Unless you go the Aurora route and make everything horizontal and square and ignore the angles at the tops of the landing legs. Going the Aurora model design route allows everything to fit together reasonably well and even might allow an operating landing gear mechanism. But from all Ernest's work earlier in this thread, the underside of the miniature seems much more complicated and elegant than that. 

And I've been fighting with this on and mostly-off for two years. If there's a way of making something that can't physically work almost work, this has to be close.


----------



## Highlighter

*The 1969 Tornado Annual photo*

Here's the interesting photo of the saucer from the 1969 British Tornado Annual. It's a large scan and I've adjusted it so the saucer is aligned.

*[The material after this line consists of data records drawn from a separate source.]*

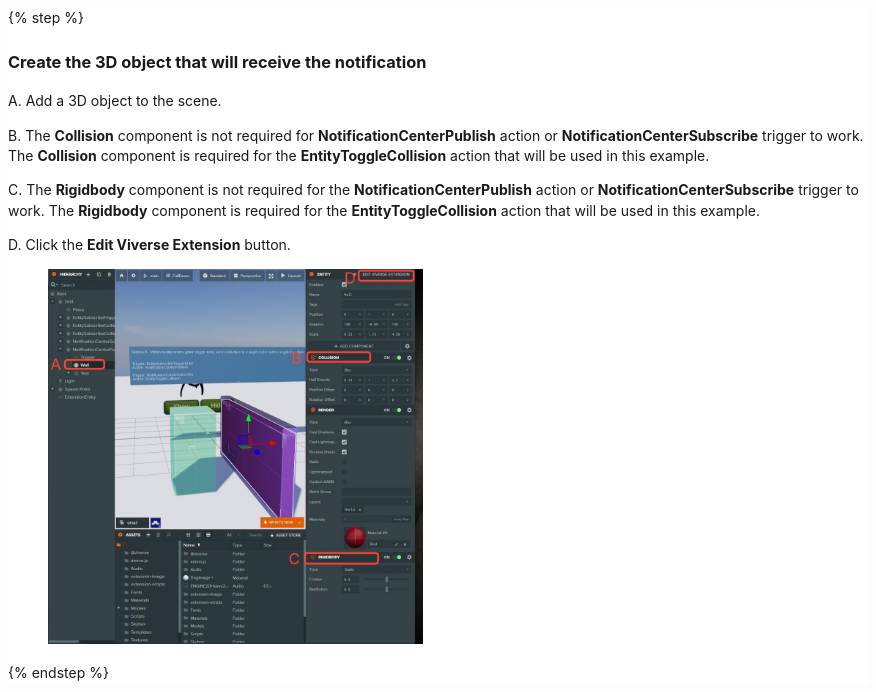 {% step %}
### Create the 3D object that will receive the notification

A. Add a 3D object to the scene.

B. The **Collision** component is not required for **NotificationCenterPublish** action or **NotificationCenterSubscribe** trigger to work. The **Collision** component is required for the **EntityToggleCollision** action that will be used in this example.

C. The **Rigidbody** component is not required for the **NotificationCenterPublish** action or **NotificationCenterSubscribe** trigger to work. The **Rigidbody** component is required for the **EntityToggleCollision** action that will be used in this example.

D. Click the **Edit Viverse Extension** button.

<figure><img src="../../../.gitbook/assets/image (426).png" alt="" width="375"><figcaption></figcaption></figure>
{% endstep %}
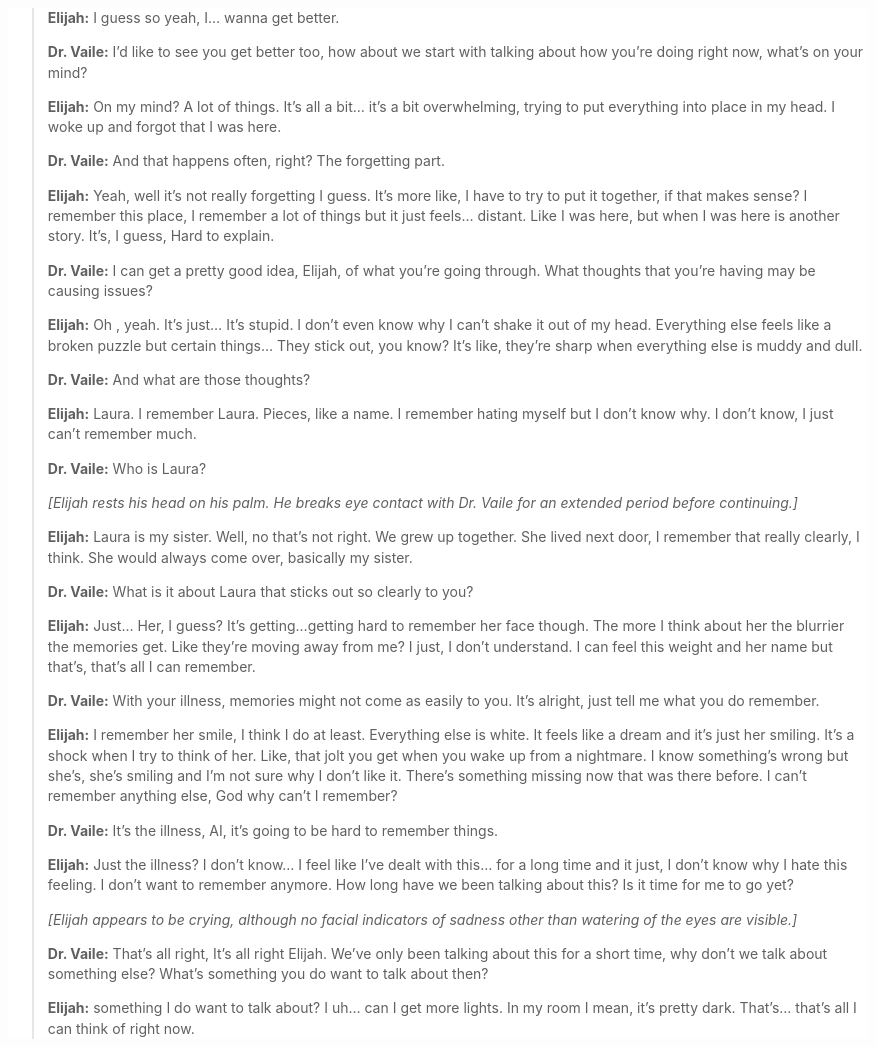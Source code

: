 > 
> **Elijah:** I guess so yeah, I… wanna get better.
> 
> **Dr. Vaile:** I’d like to see you get better too, how about we start with talking about how you’re doing right now, what’s on your mind?
> 
> **Elijah:** On my mind? A lot of things. It’s all a bit… it’s a bit overwhelming, trying to put everything into place in my head. I woke up and forgot that I was here.
> 
> **Dr. Vaile:** And that happens often, right? The forgetting part.
> 
> **Elijah:** Yeah, well it’s not really forgetting I guess. It’s more like, I have to try to put it together, if that makes sense? I remember this place, I remember a lot of things but it just feels… distant. Like I was here, but when I was here is another story. It’s, I guess, Hard to explain.
> 
> **Dr. Vaile:** I can get a pretty good idea, Elijah, of what you’re going through. What thoughts that you’re having may be causing issues?
> 
> **Elijah:** Oh , yeah. It’s just… It’s stupid. I don’t even know why I can’t shake it out of my head. Everything else feels like a broken puzzle but certain things… They stick out, you know? It’s like, they’re sharp when everything else is muddy and dull.
> 
> **Dr. Vaile:** And what are those thoughts?
> 
> **Elijah:** Laura. I remember Laura. Pieces, like a name. I remember hating myself but I don’t know why. I don’t know, I just can’t remember much.  
>   
> **Dr. Vaile:** Who is Laura?
> 
> _\[Elijah rests his head on his palm. He breaks eye contact with Dr. Vaile for an extended period before continuing.\]_
> 
> **Elijah:** Laura is my sister. Well, no that’s not right. We grew up together. She lived next door, I remember that really clearly, I think. She would always come over, basically my sister.
> 
> **Dr. Vaile:** What is it about Laura that sticks out so clearly to you?
> 
> **Elijah:** Just… Her, I guess? It’s getting…getting hard to remember her face though. The more I think about her the blurrier the memories get. Like they’re moving away from me? I just, I don’t understand. I can feel this weight and her name but that’s, that’s all I can remember.
> 
> **Dr. Vaile:** With your illness, memories might not come as easily to you. It’s alright, just tell me what you do remember.
> 
> **Elijah:** I remember her smile, I think I do at least. Everything else is white. It feels like a dream and it’s just her smiling. It’s a shock when I try to think of her. Like, that jolt you get when you wake up from a nightmare. I know something’s wrong but she’s, she’s smiling and I’m not sure why I don’t like it. There’s something missing now that was there before. I can’t remember anything else, God why can’t I remember?
> 
> **Dr. Vaile:** It’s the illness, AI, it’s going to be hard to remember things.
> 
> **Elijah:** Just the illness? I don’t know… I feel like I’ve dealt with this… for a long time and it just, I don’t know why I hate this feeling. I don’t want to remember anymore. How long have we been talking about this? Is it time for me to go yet?
> 
> _\[Elijah appears to be crying, although no facial indicators of sadness other than watering of the eyes are visible.\]_
> 
> **Dr. Vaile:** That’s all right, It’s all right Elijah. We’ve only been talking about this for a short time, why don’t we talk about something else? What’s something you do want to talk about then?
> 
> **Elijah:** something I do want to talk about? I uh… can I get more lights. In my room I mean, it’s pretty dark. That’s… that’s all I can think of right now.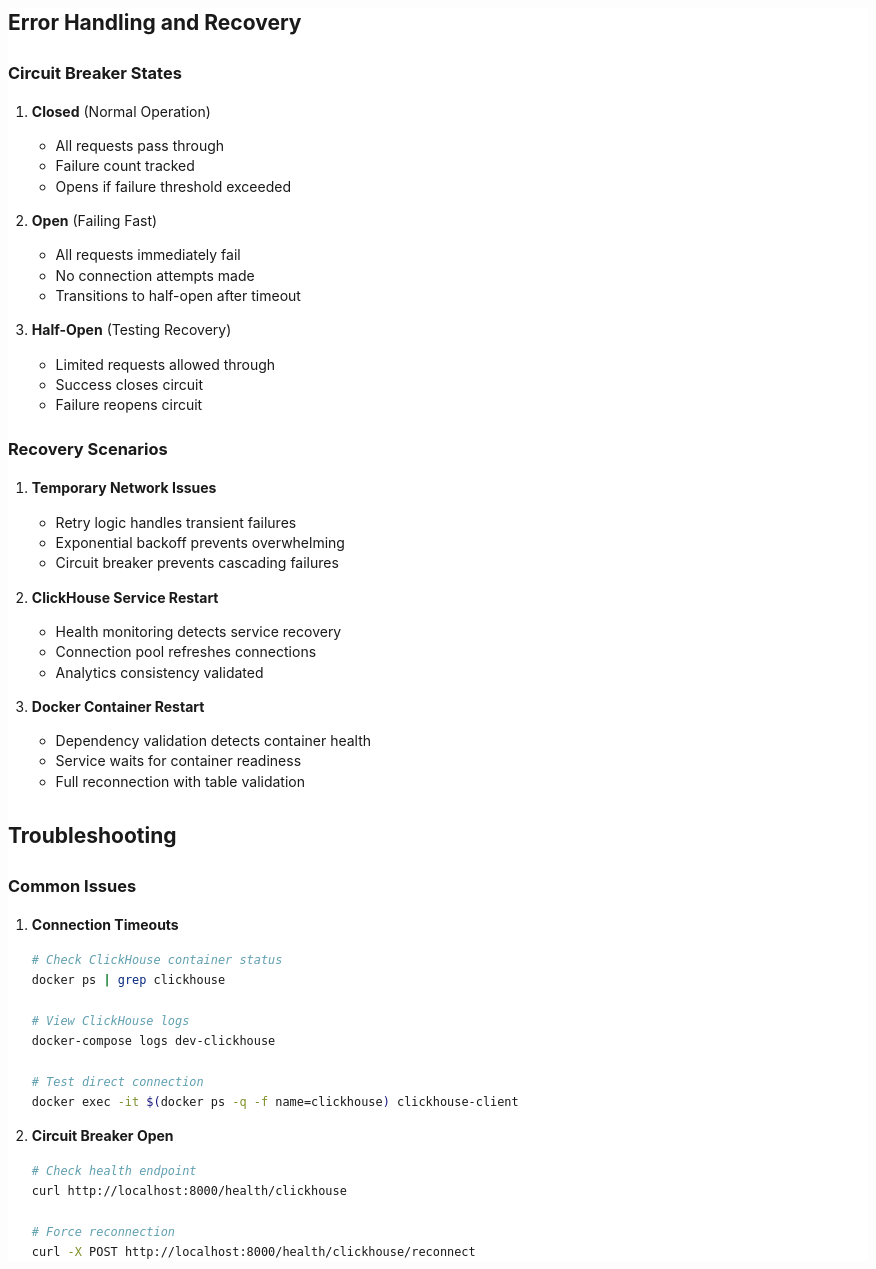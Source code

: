 ## Error Handling and Recovery

### Circuit Breaker States

1. **Closed** (Normal Operation)
   - All requests pass through
   - Failure count tracked
   - Opens if failure threshold exceeded

2. **Open** (Failing Fast)
   - All requests immediately fail
   - No connection attempts made
   - Transitions to half-open after timeout

3. **Half-Open** (Testing Recovery)
   - Limited requests allowed through
   - Success closes circuit
   - Failure reopens circuit

### Recovery Scenarios

1. **Temporary Network Issues**
   - Retry logic handles transient failures
   - Exponential backoff prevents overwhelming
   - Circuit breaker prevents cascading failures

2. **ClickHouse Service Restart**
   - Health monitoring detects service recovery
   - Connection pool refreshes connections
   - Analytics consistency validated

3. **Docker Container Restart**
   - Dependency validation detects container health
   - Service waits for container readiness
   - Full reconnection with table validation

## Troubleshooting

### Common Issues

1. **Connection Timeouts**
   ```bash
   # Check ClickHouse container status
   docker ps | grep clickhouse
   
   # View ClickHouse logs
   docker-compose logs dev-clickhouse
   
   # Test direct connection
   docker exec -it $(docker ps -q -f name=clickhouse) clickhouse-client
   ```

2. **Circuit Breaker Open**
   ```bash
   # Check health endpoint
   curl http://localhost:8000/health/clickhouse
   
   # Force reconnection
   curl -X POST http://localhost:8000/health/clickhouse/reconnect
   ```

I'm also thinking, before the photo made it's way into the annual, it was probably of the original production model with some example model landing gear to show the producers -- before life size ones were built. It's possible the figure was painted in to demonstrate size. 

It's different than any shots from the show, also the points on the feet are not dug in which also suggests the model.


----------



## thepixelpusher

Again, this is a composite image. An early pre-production retouching (old fashioned way) of the 4 foot saucer studio model image with the concept (not full size) of the lower landing legs for evaluation. If you look carefully this small mockup of the legs does not match exactly the full size studio set that was built for the show. Look in the ladder area to verify this. Daryl Anderson of Howard Anderson and Associates effect studio was the art director for the saucer design. They did this composite to present to the studio, prior to filming, to get approval before the full size set of the legs were built.

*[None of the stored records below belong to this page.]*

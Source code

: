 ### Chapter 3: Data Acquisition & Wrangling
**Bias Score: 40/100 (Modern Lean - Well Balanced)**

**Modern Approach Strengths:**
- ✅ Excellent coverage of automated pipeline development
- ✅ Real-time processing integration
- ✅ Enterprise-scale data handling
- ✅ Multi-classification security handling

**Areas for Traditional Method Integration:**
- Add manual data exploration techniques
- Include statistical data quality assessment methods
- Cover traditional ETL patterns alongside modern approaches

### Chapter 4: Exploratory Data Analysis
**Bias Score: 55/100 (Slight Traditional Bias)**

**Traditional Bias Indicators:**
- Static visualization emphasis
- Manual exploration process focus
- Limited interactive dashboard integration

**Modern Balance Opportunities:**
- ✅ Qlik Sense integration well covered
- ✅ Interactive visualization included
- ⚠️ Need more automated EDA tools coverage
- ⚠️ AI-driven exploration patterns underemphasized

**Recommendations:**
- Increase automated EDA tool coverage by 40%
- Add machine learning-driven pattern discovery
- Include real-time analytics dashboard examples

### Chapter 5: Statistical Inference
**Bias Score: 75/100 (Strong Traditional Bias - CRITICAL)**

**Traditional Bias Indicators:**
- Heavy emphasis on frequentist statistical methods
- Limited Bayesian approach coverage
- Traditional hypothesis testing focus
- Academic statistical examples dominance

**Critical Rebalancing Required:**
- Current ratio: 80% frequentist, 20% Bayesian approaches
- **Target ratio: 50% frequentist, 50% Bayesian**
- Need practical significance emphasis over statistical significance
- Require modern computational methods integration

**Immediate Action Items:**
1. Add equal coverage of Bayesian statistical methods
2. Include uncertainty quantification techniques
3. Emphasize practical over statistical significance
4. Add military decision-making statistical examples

Unfortunately, you really can't reckon these proportions with reality. You see how in some effects shots, like "The Saucer", the legs are impossibly big under the main saucer hull.


----------



## Richard Baker

This shot with the larger top section (than the model kit) makes me think the complicated interior might be shoehorned into the hull...


----------



## Highlighter

*Tornado annual photo*

Has this image ever appeared as a photo outside of the Tornado? Would be nice to see it without the printer dots in more detail.

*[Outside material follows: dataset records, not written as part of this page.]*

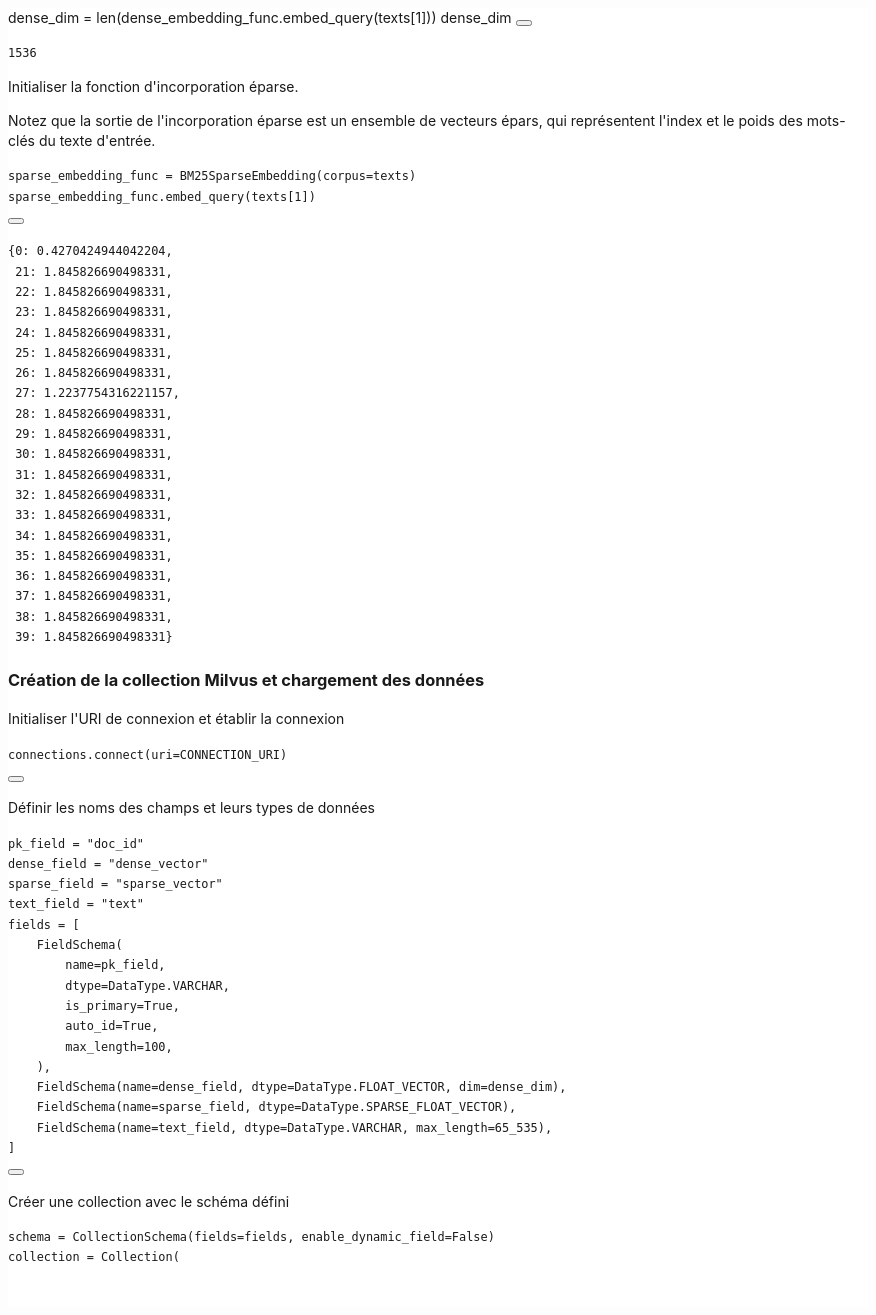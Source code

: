 dense_dim = <span class="hljs-built_in">len</span>(dense_embedding_func.embed_query(texts[<span class="hljs-number">1</span>]))
dense_dim
<button class="copy-code-btn"></button></code></pre>
<pre><code translate="no">1536
</code></pre>
<p>Initialiser la fonction d'incorporation éparse.</p>
<p>Notez que la sortie de l'incorporation éparse est un ensemble de vecteurs épars, qui représentent l'index et le poids des mots-clés du texte d'entrée.</p>
<pre><code translate="no" class="language-python">sparse_embedding_func = BM25SparseEmbedding(corpus=texts)
sparse_embedding_func.embed_query(texts[1])
<button class="copy-code-btn"></button></code></pre>
<pre><code translate="no">{0: 0.4270424944042204,
 21: 1.845826690498331,
 22: 1.845826690498331,
 23: 1.845826690498331,
 24: 1.845826690498331,
 25: 1.845826690498331,
 26: 1.845826690498331,
 27: 1.2237754316221157,
 28: 1.845826690498331,
 29: 1.845826690498331,
 30: 1.845826690498331,
 31: 1.845826690498331,
 32: 1.845826690498331,
 33: 1.845826690498331,
 34: 1.845826690498331,
 35: 1.845826690498331,
 36: 1.845826690498331,
 37: 1.845826690498331,
 38: 1.845826690498331,
 39: 1.845826690498331}
</code></pre>
<h3 id="Create-Milvus-Collection-and-load-data" class="common-anchor-header">Création de la collection Milvus et chargement des données</h3><p>Initialiser l'URI de connexion et établir la connexion</p>
<pre><code translate="no" class="language-python">connections.connect(uri=CONNECTION_URI)
<button class="copy-code-btn"></button></code></pre>
<p>Définir les noms des champs et leurs types de données</p>
<pre><code translate="no" class="language-python">pk_field = <span class="hljs-string">&quot;doc_id&quot;</span>
dense_field = <span class="hljs-string">&quot;dense_vector&quot;</span>
sparse_field = <span class="hljs-string">&quot;sparse_vector&quot;</span>
text_field = <span class="hljs-string">&quot;text&quot;</span>
fields = [
    FieldSchema(
        name=pk_field,
        dtype=DataType.VARCHAR,
        is_primary=<span class="hljs-literal">True</span>,
        auto_id=<span class="hljs-literal">True</span>,
        max_length=<span class="hljs-number">100</span>,
    ),
    FieldSchema(name=dense_field, dtype=DataType.FLOAT_VECTOR, dim=dense_dim),
    FieldSchema(name=sparse_field, dtype=DataType.SPARSE_FLOAT_VECTOR),
    FieldSchema(name=text_field, dtype=DataType.VARCHAR, max_length=<span class="hljs-number">65_535</span>),
]
<button class="copy-code-btn"></button></code></pre>
<p>Créer une collection avec le schéma défini</p>
<pre><code translate="no" class="language-python">schema = CollectionSchema(fields=fields, enable_dynamic_field=<span class="hljs-literal">False</span>)
collection = Collection(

it's a nice view of the saucer -- really quite different than the model kit, and a good example of how the landing gear were developed, would be interesting to know why they ended up wider.


----------



## thepixelpusher

The Tornado was the only place that image appeared to my knowledge. It's an early preproduction photo composite test with the real 4 foot studio saucer and the concept model of the legs before the full size legs set were built. You see the saucer in the TV show composited differently with the full size legs set. In "The Saucer", the closest and biggest shot shows the upper hull lower on the legs and the legs impossibly large in relation to the saucer. In "The Innocent" the legs are composited smaller under the saucer.

Because the saucer shots with the legs are always made of 2 different images you cannot rely on the proportions. The effects house did not always composite the items in the correct size relationship. The people creating the Aurora model Kit basically found a size relationship of saucer hull and legs that worked. That is probably the best solution.


----------



## Patron Zero

Got a very unHappy April Fool's Day message here, I was in the process of sorting out the child-scale build of the Invaders Saucer for my young nephews, such to be constructed as a playhouse-playfort in their backyard this coming Summer.

Said message was from the Homeowner's Association where my nephews reside, well technically where their parent's home is but I digress, the message clearly outlined that such a structure would violate a good half-dozen covenants not to mention be considered a possible item that could cause serious property damage if such became airborne.

Mind a tornado did pass through the vicinity of said neighborhood-subdivision last Summer and the subsequent winds did turn patio furniture, satellite dishes and other 'mundane' outdoor fixtures in missiles, such doing a fairly applaud-able amount of 'breakage and disfigurement' to several homes.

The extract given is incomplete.